Maybe I am missing something, but as far as I can tell the only callsite into this is

uptr tail_size = tagged_size - orig_size - 1;
CHECK_LT(tail_size, kShadowAlignment);
void *tail_beg = reinterpret_cast<void *>(
    reinterpret_cast<uptr>(aligned_ptr) + orig_size);
if (tail_size && internal_memcmp(tail_beg, tail_magic, tail_size))
  ReportTailOverwritten(stack, reinterpret_cast<uptr>(tagged_ptr),
                        orig_size, tail_magic);

This doesn't look at the last byte of the tail (actual_expected[tail_size - 1]) that contains the tag for a short granule (because of the -1 in the tail_size computation) at all.

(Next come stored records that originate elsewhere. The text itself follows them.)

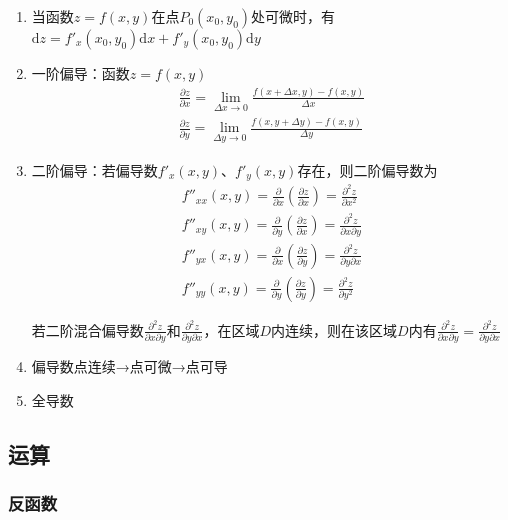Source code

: \documentclass[12pt]{book}
\begin{document}
\begin{enumerate}[1.]
    \item 当函数$z=f(x,y) $在点$ P_0(x_0,y_0) $处可微时，有$ \mathrm{d}z=f'_x(x_0,y_0)\mathrm{d}x+f'_y(x_0,y_0)\mathrm{d}y$ 
    \item 一阶偏导：函数$ z=f(x,y) $
    \begin{gather*}
        \frac{\partial z}{\partial x} = \lim_{\Delta x\rightarrow 0}{\frac{f(x+\Delta x,y)-f(x,y)}{\Delta x}}\\ 
        \frac{\partial z}{\partial y} = \lim_{\Delta y\rightarrow 0}{\frac{f(x,y+\Delta y)-f(x,y)}{\Delta y}} 
    \end{gather*} 
    \item 二阶偏导：若偏导数$ f'_x(x,y) $、$ f'_y(x,y) $存在，则二阶偏导数为
    \begin{gather*}
        f''_{xx}(x,y)=\frac{\partial}{\partial x}(\frac{\partial z}{\partial x}) = \frac{\partial^2 z}{\partial{x}^2}\\ 
        f''_{xy}(x,y)=\frac{\partial}{\partial y}(\frac{\partial z}{\partial x}) = \frac{\partial^2 z}{\partial{x}\partial{y}}\\ 
        f''_{yx}(x,y)=\frac{\partial}{\partial x}(\frac{\partial z}{\partial y}) = \frac{\partial^2 z}{\partial{y}\partial{x}}\\ 
        f''_{yy}(x,y)=\frac{\partial}{\partial y}(\frac{\partial z}{\partial y}) = \frac{\partial^2 z}{\partial{y}^2} 
    \end{gather*}
    \par 若二阶混合偏导数$ \frac{\partial^2 z}{\partial{x}\partial{y}} $和$ \frac{\partial^2 z}{\partial{y}\partial{x}} $，在区域$ D $内连续，则在该区域$ D $内有$ \frac{\partial^2 z}{\partial{x}\partial{y}}=\frac{\partial^2 z}{\partial{y}\partial{x}} $
    \item 偏导数点连续→点可微→点可导
    \item 全导数
\end{enumerate}







\subsection{运算}

\subsubsection{反函数}
\end{document}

So we only call this function if some other byte of the tail also mismatches.

This revision is now accepted and ready to land.Aug 13 2021, 10:13 AM

Right so if the last byte does not match, we would crash earlier with an invalid-free error, I think. So it should match, and then there is no harm in printing it and highlighting any difference.

Right so if the last byte does not match, we would crash earlier with an invalid-free error, I think. So it should match, and then there is no harm in printing it and highlighting any difference.

No strong opinion, I just thought it would make the code a bit simpler without leaving out any information (because by construction the two always match).

Right so if the last byte does not match, we would crash earlier with an invalid-free error, I think. So it should match, and then there is no harm in printing it and highlighting any difference.

Overwrite of the short granule only results in invalid free if the allocation only consists a single granule.

Wouldn't that be reported as a tag mismatch instead?

Only would be caught as a tag mismatch if dereferenced by instrumented code before the free :).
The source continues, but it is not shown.